Congratulations to Evanston Township High School (ETHS) student Anna Grant-Bolton for being selected as one of 21 runners-up in The New York Times' Seventh Annual Student Editorial Contest. She joins 12 winners and 30 honorable mentions as the Times' favorite essays of the 7,318 the paper received this year.
Anna is also a student advocated with Evanston Cradle to Career's Advocates4Action team and a member of The Mayor’s Taskforce.
Anna's topic is one that has been part of DE's mission since its inception.
“Redefining a Life: Changing the Conversation About Gun Violence”
By Anna Grant-Bolton, age 17, Evanston Township High School, Evanston, Ill.
In the second grade, I learned how to barricade my classroom’s door to stop a man with a gun. I would fold myself into the corner of my dark classroom and close my eyes until I heard, “code green” echo on the loudspeaker. The drill ended, and I was safe again.

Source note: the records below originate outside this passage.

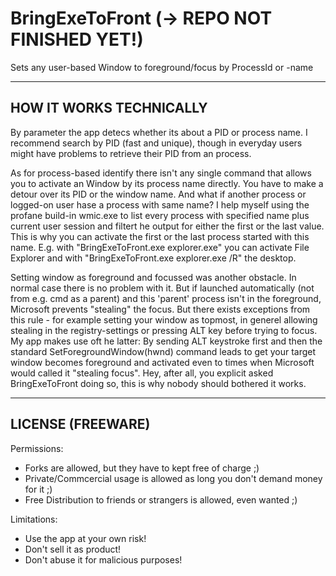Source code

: # BringExeToFront (-> REPO NOT FINISHED YET!)
Sets any user-based Window to foreground/focus by ProcessId or -name


-------------------------------
HOW IT WORKS TECHNICALLY
-------------------------------
By parameter the app detecs whether its about a PID or process name. I recommend search by PID (fast and unique), though in everyday users might have problems to retrieve their PID from an process.

As for process-based identify there isn't any single command that allows you to activate an Window by its process name directly. You have to make a detour over its PID or the window name. And what if another process or logged-on user hase a process with same name?
I help myself using the profane build-in wmic.exe to list every process with specified name plus current user session and filtert he output for either the first or the last value. 
This is why you can activate the first or the last process started with this name. E.g. with "BringExeToFront.exe explorer.exe" you can activate File Explorer and with "BringExeToFront.exe explorer.exe /R" the desktop.

Setting window as foreground and focussed was another obstacle. In normal case there is no problem with it. But if launched automatically (not from e.g. cmd as a parent) and this 'parent' process isn't in the foreground, Microsoft prevents "stealing" the focus. But there exists exceptions from this rule - for example setting your window as topmost, in generel allowing stealing in the registry-settings or pressing ALT key before trying to focus.
My app makes use oft he latter: By sending ALT keystroke first and then the standard SetForegroundWindow(hwnd) command leads to get your target window becomes foreground and activated even to times when Microsoft would called it "stealing focus".
Hey, after all, you explicit asked BringExeToFront doing so, this is why nobody should bothered it works.


-------------------------------
LICENSE (FREEWARE)
-------------------------------
Permissions:
+ Forks are allowed, but they have to kept free of charge ;)
+ Private/Commcercial usage is allowed as long you don't demand money for it ;)
+ Free Distribution to friends or strangers is allowed, even wanted ;)

Limitations:
- Use the app at your own risk!
- Don't sell it as product!
- Don't abuse it for malicious purposes!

But 26 miles south of my school, on the South Side of Chicago, that code green never comes. Safety isn’t the norm, violence is. Growing up in a “safe” suburb has taught me that privilege is grocery shopping, walking to school, or going to church without the threat of violence swallowing me whole. Privilege is turning fear off when a drill ends.
If my school got shot up, it would make national news. Millions of Americans would mourn my death, and call for stricter gun laws. Policy and Change, the people would demand. There would be outrage and tears.
But we’ve grown deaf to the cries of the black community. White fear overshadows black trauma, making violence in inner cities invisible. The New York Times reports that the same weekend the El Paso and Dayton shootings consumed America’s attention, “52 [were] wounded by gunfire throughout Chicago.” Violence is an aberration in white communities but the default in the black inner city.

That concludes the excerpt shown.